> THE TASK: Can you transcribe the data exactly? Leave the pictures out.
=-=-=-=-=
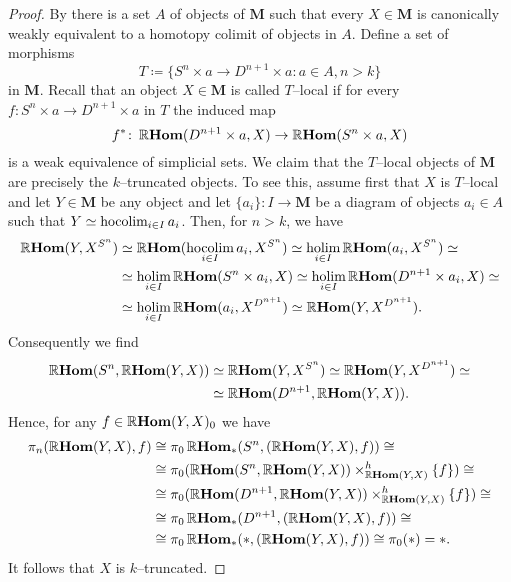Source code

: \begin{proof}
  By \cite[Prop.~4.7]{mr1870516} there is a set \(A\) of objects of \(\mathbf{M}\) such that every \(X\in\mathbf{M}\) is canonically weakly equivalent to a homotopy colimit of objects in \(A\). Define a set of morphisms
  \[T \coloneqq \{S^{n}\times a \to D^{n+1}\times a : a\in A, n > k \}\]
  in \(\mathbf{M}\). Recall that an object \(X\in\mathbf{M}\) is called \(T\)--local if for every \(f\colon S^{n}\times a\to D^{n+1}\times a\) in \(T\) the induced map
  \[f^{*}\colon \RHom(D^{n+1}\times a, X)\to\RHom(S^{n}\times a, X)\]
  is a weak equivalence of simplicial sets. We claim that the \(T\)--local objects of \(\mathbf{M}\) are precisely the \(k\)--truncated objects. To see this, assume first that \(X\) is \(T\)--local and let \(Y\in\mathbf{M}\) be any object and let \(\{a_{i}\}\colon I\to\mathbf{M}\) be a diagram of objects \(a_{i}\in A\) such that \(Y\simeq \hocolim_{i\in I} a_{i}\). Then, for \(n>k\), we have
  \begin{align*}
    \RHom(Y, X^{S^{n}}) &\simeq \RHom(\hocolim_{i\in I}a_{i}, X^{S^{n}})\simeq \holim_{i\in I}\RHom(a_{i}, X^{S^{n}}) \simeq \\
                        &\simeq \holim_{i\in I} \RHom(S^{n}\times a_{i}, X) \simeq \holim_{i\in I}\RHom(D^{n+1}\times a_{i}, X)\simeq \\
                        &\simeq \holim_{i\in I}\RHom(a_{i}, X^{D^{n+1}})\simeq \RHom(Y, X^{D^{n+1}}).
  \end{align*}
  Consequently we find
  \begin{align*}
    \RHom(S^{n}, \RHom(Y, X)) & \simeq \RHom(Y, X^{S^{n}}) \simeq \RHom(Y, X^{D^{n+1}}) \simeq\\
                              &\simeq \RHom(D^{n+1}, \RHom(Y, X)).
  \end{align*}
  Hence, for any \(f\in\RHom(Y,X)_{0}\) we have
  \begin{align*}
    \pi_{n}(\RHom(Y, X), f) &\cong \pi_{0}\RHom_{*}(S^{n}, (\RHom(Y,X), f)) \cong \\
                            &\cong \pi_{0}(\RHom(S^{n}, \RHom(Y,X))\times^{h}_{\RHom(Y,X)}\{f\}) \cong \\
                            &\cong \pi_{0}(\RHom(D^{n+1}, \RHom(Y,X))\times^{h}_{\RHom(Y,X)}\{f\}) \cong \\
                            &\cong \pi_{0}\RHom_{*}(D^{n+1}, (\RHom(Y,X), f)) \cong \\
                            &\cong \pi_{0}\RHom_{*}(*, (\RHom(Y,X), f)) \cong \pi_{0}(*) = *.
  \end{align*}
  It follows that \(X\) is \(k\)--truncated.


\end{proof}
=-=-=-=-=
> TASK SOLUTION:
Source code

: \begin{proof}
  By \cite[Prop.~4.7]{mr1870516} there is a set \(A\) of objects of \(\mathbf{M}\) such that every \(X\in\mathbf{M}\) is canonically weakly equivalent to a homotopy colimit of objects in \(A\). Define a set of morphisms
  \[T \coloneqq \{S^{n}\times a \to D^{n+1}\times a : a\in A, n > k \}\]
  in \(\mathbf{M}\). Recall that an object \(X\in\mathbf{M}\) is called \(T\)--local if for every \(f\colon S^{n}\times a\to D^{n+1}\times a\) in \(T\) the induced map
  \[f^{*}\colon \RHom(D^{n+1}\times a, X)\to\RHom(S^{n}\times a, X)\]
  is a weak equivalence of simplicial sets. We claim that the \(T\)--local objects of \(\mathbf{M}\) are precisely the \(k\)--truncated objects. To see this, assume first that \(X\) is \(T\)--local and let \(Y\in\mathbf{M}\) be any object and let \(\{a_{i}\}\colon I\to\mathbf{M}\) be a diagram of objects \(a_{i}\in A\) such that \(Y\simeq \hocolim_{i\in I} a_{i}\). Then, for \(n>k\), we have
  \begin{align*}
    \RHom(Y, X^{S^{n}}) &\simeq \RHom(\hocolim_{i\in I}a_{i}, X^{S^{n}})\simeq \holim_{i\in I}\RHom(a_{i}, X^{S^{n}}) \simeq \\
                        &\simeq \holim_{i\in I} \RHom(S^{n}\times a_{i}, X) \simeq \holim_{i\in I}\RHom(D^{n+1}\times a_{i}, X)\simeq \\
                        &\simeq \holim_{i\in I}\RHom(a_{i}, X^{D^{n+1}})\simeq \RHom(Y, X^{D^{n+1}}).
  \end{align*}
  Consequently we find
  \begin{align*}
    \RHom(S^{n}, \RHom(Y, X)) & \simeq \RHom(Y, X^{S^{n}}) \simeq \RHom(Y, X^{D^{n+1}}) \simeq\\
                              &\simeq \RHom(D^{n+1}, \RHom(Y, X)).
  \end{align*}
  Hence, for any \(f\in\RHom(Y,X)_{0}\) we have
  \begin{align*}
    \pi_{n}(\RHom(Y, X), f) &\cong \pi_{0}\RHom_{*}(S^{n}, (\RHom(Y,X), f)) \cong \\
                            &\cong \pi_{0}(\RHom(S^{n}, \RHom(Y,X))\times^{h}_{\RHom(Y,X)}\{f\}) \cong \\
                            &\cong \pi_{0}(\RHom(D^{n+1}, \RHom(Y,X))\times^{h}_{\RHom(Y,X)}\{f\}) \cong \\
                            &\cong \pi_{0}\RHom_{*}(D^{n+1}, (\RHom(Y,X), f)) \cong \\
                            &\cong \pi_{0}\RHom_{*}(*, (\RHom(Y,X), f)) \cong \pi_{0}(*) = *.
  \end{align*}
  It follows that \(X\) is \(k\)--truncated.


\end{proof}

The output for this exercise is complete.